Your goal:
Each entry below should be retyped exactly, with nothing omitted.

Data for the task:
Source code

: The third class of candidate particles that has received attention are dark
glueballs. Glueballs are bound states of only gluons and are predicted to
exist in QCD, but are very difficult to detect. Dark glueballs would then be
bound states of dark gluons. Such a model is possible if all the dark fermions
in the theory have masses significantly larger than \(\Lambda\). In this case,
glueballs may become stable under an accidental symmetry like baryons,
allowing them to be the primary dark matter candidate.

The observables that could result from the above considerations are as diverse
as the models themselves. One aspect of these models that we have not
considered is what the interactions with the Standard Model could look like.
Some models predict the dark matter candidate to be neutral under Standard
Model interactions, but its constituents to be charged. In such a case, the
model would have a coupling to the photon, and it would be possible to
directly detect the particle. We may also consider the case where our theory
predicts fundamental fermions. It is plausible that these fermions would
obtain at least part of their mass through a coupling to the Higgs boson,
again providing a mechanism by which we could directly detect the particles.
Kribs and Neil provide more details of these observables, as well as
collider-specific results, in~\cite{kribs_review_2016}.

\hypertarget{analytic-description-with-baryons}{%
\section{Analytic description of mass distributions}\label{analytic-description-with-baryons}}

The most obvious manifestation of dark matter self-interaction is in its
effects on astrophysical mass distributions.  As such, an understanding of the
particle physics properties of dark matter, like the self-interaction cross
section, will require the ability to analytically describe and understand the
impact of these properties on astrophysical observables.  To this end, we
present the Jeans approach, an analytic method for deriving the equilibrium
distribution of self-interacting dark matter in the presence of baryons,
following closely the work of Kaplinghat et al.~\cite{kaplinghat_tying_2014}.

Result of this task:
Source code

: The third class of candidate particles that has received attention are dark
glueballs. Glueballs are bound states of only gluons and are predicted to
exist in QCD, but are very difficult to detect. Dark glueballs would then be
bound states of dark gluons. Such a model is possible if all the dark fermions
in the theory have masses significantly larger than \(\Lambda\). In this case,
glueballs may become stable under an accidental symmetry like baryons,
allowing them to be the primary dark matter candidate.

The observables that could result from the above considerations are as diverse
as the models themselves. One aspect of these models that we have not
considered is what the interactions with the Standard Model could look like.
Some models predict the dark matter candidate to be neutral under Standard
Model interactions, but its constituents to be charged. In such a case, the
model would have a coupling to the photon, and it would be possible to
directly detect the particle. We may also consider the case where our theory
predicts fundamental fermions. It is plausible that these fermions would
obtain at least part of their mass through a coupling to the Higgs boson,
again providing a mechanism by which we could directly detect the particles.
Kribs and Neil provide more details of these observables, as well as
collider-specific results, in~\cite{kribs_review_2016}.

\hypertarget{analytic-description-with-baryons}{%
\section{Analytic description of mass distributions}\label{analytic-description-with-baryons}}

The most obvious manifestation of dark matter self-interaction is in its
effects on astrophysical mass distributions.  As such, an understanding of the
particle physics properties of dark matter, like the self-interaction cross
section, will require the ability to analytically describe and understand the
impact of these properties on astrophysical observables.  To this end, we
present the Jeans approach, an analytic method for deriving the equilibrium
distribution of self-interacting dark matter in the presence of baryons,
following closely the work of Kaplinghat et al.~\cite{kaplinghat_tying_2014}.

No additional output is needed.